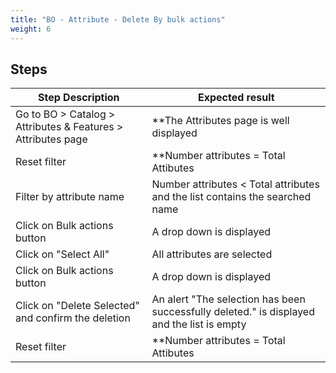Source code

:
 ```yaml
---
title: "BO - Attribute - Delete By bulk actions"
weight: 6
---
```

## Steps
| Step Description | Expected result |
| ----- | ----- |
| Go to BO > Catalog > Attributes & Features > Attributes page | **The Attributes page is well displayed |
| Reset filter | **Number attributes = Total Attibutes |
| Filter by attribute name | Number attributes < Total attributes and the list contains the searched name |
| Click on Bulk actions button | A drop down is displayed |
| Click on "Select All" | All attributes are selected |
| Click on Bulk actions button | A drop down is displayed |
| Click on "Delete Selected" and confirm the deletion | An alert "The selection has been successfully deleted." is displayed and the list is empty |
| Reset filter | **Number attributes = Total Attibutes |
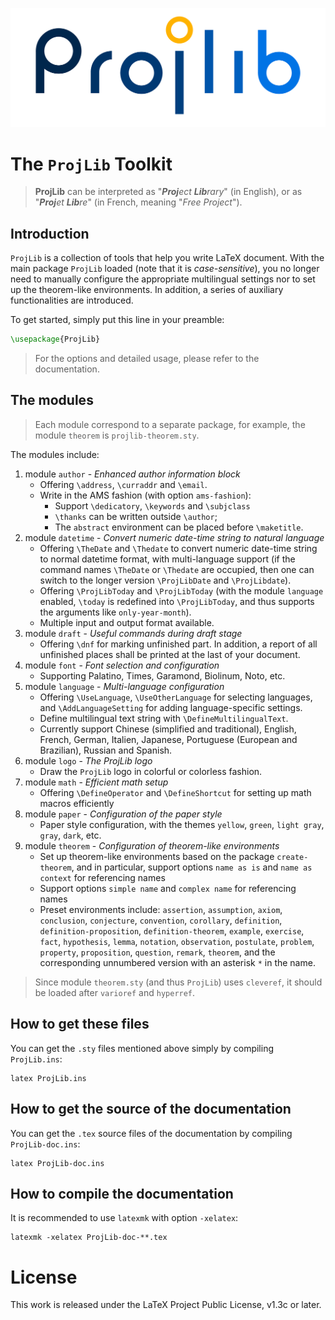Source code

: <!-- Copyright (C) 2021-2022 by Jinwen XU -->

![image](https://github.com/Jinwen-XU/ProjLib/raw/main/logo/ProjLib-logo.png)

# The `ProjLib` Toolkit

> **ProjLib** can be interpreted as "***Proj**ect **Lib**rary*" (in English), or as "***Proj**et **Lib**re*" (in French, meaning "*Free Project*").

## Introduction

`ProjLib` is a collection of tools that help you write LaTeX document. With the main package `ProjLib` loaded (note that it is *case-sensitive*), you no longer need to manually configure the appropriate multilingual settings nor to set up the theorem-like environments. In addition, a series of auxiliary functionalities are introduced.

To get started, simply put this line in your preamble:
```latex
\usepackage{ProjLib}
```
> For the options and detailed usage, please refer to the documentation.


## The modules

> Each module correspond to a separate package, for example, the module `theorem` is `projlib-theorem.sty`.

The modules include:
1. module `author` - *Enhanced author information block*
    - Offering `\address`, `\curraddr` and `\email`.
    - Write in the AMS fashion (with option `ams-fashion`):
        - Support `\dedicatory`, `\keywords` and `\subjclass`
        - `\thanks` can be written outside `\author`;
        - The `abstract` environment can be placed before `\maketitle`.
1. module `datetime` - *Convert numeric date-time string to natural language*
    - Offering `\TheDate` and `\Thedate` to convert numeric date-time string to normal datetime format, with multi-language support (if the command names `\TheDate` or `\Thedate` are occupied, then one can switch to the longer version `\ProjLibDate` and `\ProjLibdate`).
    - Offering `\ProjLibToday` and `\ProjLibToday` (with the module `language` enabled, `\today` is redefined into `\ProjLibToday`, and thus supports the arguments like `only-year-month`).
    - Multiple input and output format available.
1. module `draft` - *Useful commands during draft stage*
    - Offering `\dnf` for marking unfinished part. In addition, a report of all unfinished places shall be printed at the last of your document.
1. module `font` - *Font selection and configuration*
    - Supporting Palatino, Times, Garamond, Biolinum, Noto, etc.
1. module `language` - *Multi-language configuration*
    - Offering `\UseLanguage`, `\UseOtherLanguage` for selecting languages, and `\AddLanguageSetting` for adding language-specific settings.
    - Define multilingual text string with `\DefineMultilingualText`.
    - Currently support Chinese (simplified and traditional), English, French, German, Italien, Japanese, Portuguese (European and Brazilian), Russian and Spanish.
1. module `logo` - *The ProjLib logo*
    - Draw the `ProjLib` logo in colorful or colorless fashion.
1. module `math` - *Efficient math setup*
    - Offering `\DefineOperator` and `\DefineShortcut` for setting up math macros efficiently
1. module `paper` - *Configuration of the paper style*
    - Paper style configuration, with the themes `yellow`, `green`, `light gray`, `gray`, `dark`, etc.
1. module `theorem` - *Configuration of theorem-like environments*
    - Set up theorem-like environments based on the package `create-theorem`, and in particular, support options `name as is` and `name as context` for referencing names
    - Support options `simple name` and `complex name` for referencing names
    - Preset environments include: `assertion`, `assumption`, `axiom`, `conclusion`, `conjecture`, `convention`, `corollary`, `definition`, `definition-proposition`, `definition-theorem`, `example`, `exercise`, `fact`, `hypothesis`, `lemma`, `notation`, `observation`, `postulate`, `problem`, `property`, `proposition`, `question`, `remark`, `theorem`, and the corresponding unnumbered version with an asterisk `*` in the name.

> Since module `theorem.sty` (and thus `ProjLib`) uses `cleveref`, it should be loaded after `varioref` and `hyperref`.

## How to get these files
You can get the `.sty` files mentioned above simply by compiling `ProjLib.ins`:
```
latex ProjLib.ins
```

## How to get the source of the documentation
You can get the `.tex` source files of the documentation by compiling `ProjLib-doc.ins`:
```
latex ProjLib-doc.ins
```

## How to compile the documentation
It is recommended to use `latexmk` with option `-xelatex`:
```
latexmk -xelatex ProjLib-doc-**.tex
```

# License

This work is released under the LaTeX Project Public License, v1.3c or later.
* * * *
Activity: What is needed is an exact copy of the entries, without any images.

Response box:
Source code

:
 ```yaml
---
title: "BO - Attribute - Delete By bulk actions"
weight: 6
---
```

## Steps
| Step Description | Expected result |
| ----- | ----- |
| Go to BO > Catalog > Attributes & Features > Attributes page | **The Attributes page is well displayed |
| Reset filter | **Number attributes = Total Attibutes |
| Filter by attribute name | Number attributes < Total attributes and the list contains the searched name |
| Click on Bulk actions button | A drop down is displayed |
| Click on "Select All" | All attributes are selected |
| Click on Bulk actions button | A drop down is displayed |
| Click on "Delete Selected" and confirm the deletion | An alert "The selection has been successfully deleted." is displayed and the list is empty |
| Reset filter | **Number attributes = Total Attibutes |
Source code

: <!-- Copyright (C) 2021-2022 by Jinwen XU -->

![image](https://github.com/Jinwen-XU/ProjLib/raw/main/logo/ProjLib-logo.png)

# The `ProjLib` Toolkit

> **ProjLib** can be interpreted as "***Proj**ect **Lib**rary*" (in English), or as "***Proj**et **Lib**re*" (in French, meaning "*Free Project*").

## Introduction

`ProjLib` is a collection of tools that help you write LaTeX document. With the main package `ProjLib` loaded (note that it is *case-sensitive*), you no longer need to manually configure the appropriate multilingual settings nor to set up the theorem-like environments. In addition, a series of auxiliary functionalities are introduced.

To get started, simply put this line in your preamble:
```latex
\usepackage{ProjLib}
```
> For the options and detailed usage, please refer to the documentation.


## The modules

> Each module correspond to a separate package, for example, the module `theorem` is `projlib-theorem.sty`.

The modules include:
1. module `author` - *Enhanced author information block*
    - Offering `\address`, `\curraddr` and `\email`.
    - Write in the AMS fashion (with option `ams-fashion`):
        - Support `\dedicatory`, `\keywords` and `\subjclass`
        - `\thanks` can be written outside `\author`;
        - The `abstract` environment can be placed before `\maketitle`.
1. module `datetime` - *Convert numeric date-time string to natural language*
    - Offering `\TheDate` and `\Thedate` to convert numeric date-time string to normal datetime format, with multi-language support (if the command names `\TheDate` or `\Thedate` are occupied, then one can switch to the longer version `\ProjLibDate` and `\ProjLibdate`).
    - Offering `\ProjLibToday` and `\ProjLibToday` (with the module `language` enabled, `\today` is redefined into `\ProjLibToday`, and thus supports the arguments like `only-year-month`).
    - Multiple input and output format available.
1. module `draft` - *Useful commands during draft stage*
    - Offering `\dnf` for marking unfinished part. In addition, a report of all unfinished places shall be printed at the last of your document.
1. module `font` - *Font selection and configuration*
    - Supporting Palatino, Times, Garamond, Biolinum, Noto, etc.
1. module `language` - *Multi-language configuration*
    - Offering `\UseLanguage`, `\UseOtherLanguage` for selecting languages, and `\AddLanguageSetting` for adding language-specific settings.
    - Define multilingual text string with `\DefineMultilingualText`.
    - Currently support Chinese (simplified and traditional), English, French, German, Italien, Japanese, Portuguese (European and Brazilian), Russian and Spanish.
1. module `logo` - *The ProjLib logo*
    - Draw the `ProjLib` logo in colorful or colorless fashion.
1. module `math` - *Efficient math setup*
    - Offering `\DefineOperator` and `\DefineShortcut` for setting up math macros efficiently
1. module `paper` - *Configuration of the paper style*
    - Paper style configuration, with the themes `yellow`, `green`, `light gray`, `gray`, `dark`, etc.
1. module `theorem` - *Configuration of theorem-like environments*
    - Set up theorem-like environments based on the package `create-theorem`, and in particular, support options `name as is` and `name as context` for referencing names
    - Support options `simple name` and `complex name` for referencing names
    - Preset environments include: `assertion`, `assumption`, `axiom`, `conclusion`, `conjecture`, `convention`, `corollary`, `definition`, `definition-proposition`, `definition-theorem`, `example`, `exercise`, `fact`, `hypothesis`, `lemma`, `notation`, `observation`, `postulate`, `problem`, `property`, `proposition`, `question`, `remark`, `theorem`, and the corresponding unnumbered version with an asterisk `*` in the name.

> Since module `theorem.sty` (and thus `ProjLib`) uses `cleveref`, it should be loaded after `varioref` and `hyperref`.

## How to get these files
You can get the `.sty` files mentioned above simply by compiling `ProjLib.ins`:
```
latex ProjLib.ins
```

## How to get the source of the documentation
You can get the `.tex` source files of the documentation by compiling `ProjLib-doc.ins`:
```
latex ProjLib-doc.ins
```

## How to compile the documentation
It is recommended to use `latexmk` with option `-xelatex`:
```
latexmk -xelatex ProjLib-doc-**.tex
```

# License

This work is released under the LaTeX Project Public License, v1.3c or later.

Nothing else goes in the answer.